» **Task**
In your copy of the data below, reproduce every entry exactly and omit the pictures.

» **Available records**
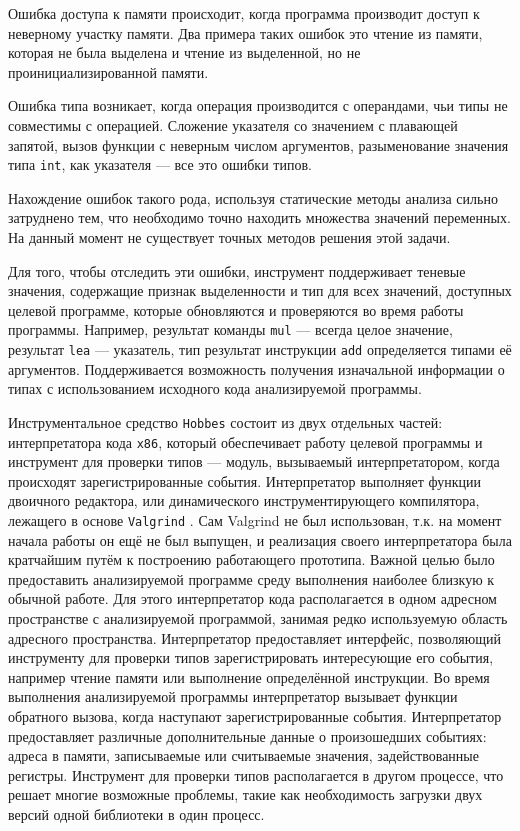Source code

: \documentclass[a4paper,12pt,russian]{article}
\begin{document}
Ошибка доступа к памяти происходит, когда программа производит доступ к неверному участку памяти.
Два примера таких ошибок это чтение из памяти, которая не была выделена и чтение из выделенной, но не проинициализированной памяти.

Ошибка типа возникает, когда операция производится с операндами, чьи типы не совместимы с операцией.
Сложение указателя со значением с плавающей запятой, вызов функции с неверным числом аргументов, разыменование значения типа \texttt{int}, как указателя --- все это ошибки типов.

Нахождение ошибок такого рода, используя статические методы анализа сильно затруднено тем, что необходимо точно находить множества значений переменных.
На данный момент не существует точных методов решения этой задачи.

Для того, чтобы отследить эти ошибки, инструмент поддерживает теневые значения, содержащие признак выделенности и тип для всех значений, доступных целевой программе, которые обновляются и проверяются во время работы программы.
Например, результат команды \texttt{mul} --- всегда целое значение, результат \texttt{lea} --- указатель, тип результат инструкции \texttt{add} определяется типами её аргументов.
Поддерживается возможность получения изначальной информации о типах с использованием исходного кода анализируемой программы.

Инструментальное средство \texttt{Hobbes} состоит из двух отдельных частей: интерпретатора кода \texttt{x86}, который обеспечивает работу целевой программы и инструмент для проверки типов --- модуль, вызываемый интерпретатором, когда происходят зарегистрированные события.
Интерпретатор выполняет функции двоичного редактора, или динамического инструментирующего компилятора, лежащего в основе \texttt{Valgrind} \cite{valgrind}. Сам Valgrind не был использован, т.к. на момент начала работы он ещё не был выпущен, и реализация своего интерпретатора была кратчайшим путём к построению работающего прототипа.
Важной целью было предоставить анализируемой программе среду выполнения наиболее близкую к обычной работе.
Для этого интерпретатор кода располагается в одном адресном пространстве с анализируемой программой, занимая редко используемую область адресного пространства.
Интерпретатор предоставляет интерфейс, позволяющий инструменту для проверки типов зарегистрировать интересующие его события, например чтение памяти или выполнение определённой инструкции.
Во время выполнения анализируемой программы интерпретатор вызывает функции обратного вызова, когда наступают зарегистрированные события.
Интерпретатор предоставляет различные дополнительные данные о произошедших событиях: адреса в памяти, записываемые или считываемые значения, задействованные регистры.
Инструмент для проверки типов располагается в другом процессе, что решает многие возможные проблемы, такие как необходимость загрузки двух версий одной библиотеки в один процесс.
\end{document}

» **Exercise solution**
Source code

: \documentclass[a4paper,12pt,russian]{article}
\begin{document}
Ошибка доступа к памяти происходит, когда программа производит доступ к неверному участку памяти.
Два примера таких ошибок это чтение из памяти, которая не была выделена и чтение из выделенной, но не проинициализированной памяти.

Ошибка типа возникает, когда операция производится с операндами, чьи типы не совместимы с операцией.
Сложение указателя со значением с плавающей запятой, вызов функции с неверным числом аргументов, разыменование значения типа \texttt{int}, как указателя --- все это ошибки типов.

Нахождение ошибок такого рода, используя статические методы анализа сильно затруднено тем, что необходимо точно находить множества значений переменных.
На данный момент не существует точных методов решения этой задачи.

Для того, чтобы отследить эти ошибки, инструмент поддерживает теневые значения, содержащие признак выделенности и тип для всех значений, доступных целевой программе, которые обновляются и проверяются во время работы программы.
Например, результат команды \texttt{mul} --- всегда целое значение, результат \texttt{lea} --- указатель, тип результат инструкции \texttt{add} определяется типами её аргументов.
Поддерживается возможность получения изначальной информации о типах с использованием исходного кода анализируемой программы.

Инструментальное средство \texttt{Hobbes} состоит из двух отдельных частей: интерпретатора кода \texttt{x86}, который обеспечивает работу целевой программы и инструмент для проверки типов --- модуль, вызываемый интерпретатором, когда происходят зарегистрированные события.
Интерпретатор выполняет функции двоичного редактора, или динамического инструментирующего компилятора, лежащего в основе \texttt{Valgrind} \cite{valgrind}. Сам Valgrind не был использован, т.к. на момент начала работы он ещё не был выпущен, и реализация своего интерпретатора была кратчайшим путём к построению работающего прототипа.
Важной целью было предоставить анализируемой программе среду выполнения наиболее близкую к обычной работе.
Для этого интерпретатор кода располагается в одном адресном пространстве с анализируемой программой, занимая редко используемую область адресного пространства.
Интерпретатор предоставляет интерфейс, позволяющий инструменту для проверки типов зарегистрировать интересующие его события, например чтение памяти или выполнение определённой инструкции.
Во время выполнения анализируемой программы интерпретатор вызывает функции обратного вызова, когда наступают зарегистрированные события.
Интерпретатор предоставляет различные дополнительные данные о произошедших событиях: адреса в памяти, записываемые или считываемые значения, задействованные регистры.
Инструмент для проверки типов располагается в другом процессе, что решает многие возможные проблемы, такие как необходимость загрузки двух версий одной библиотеки в один процесс.
\end{document}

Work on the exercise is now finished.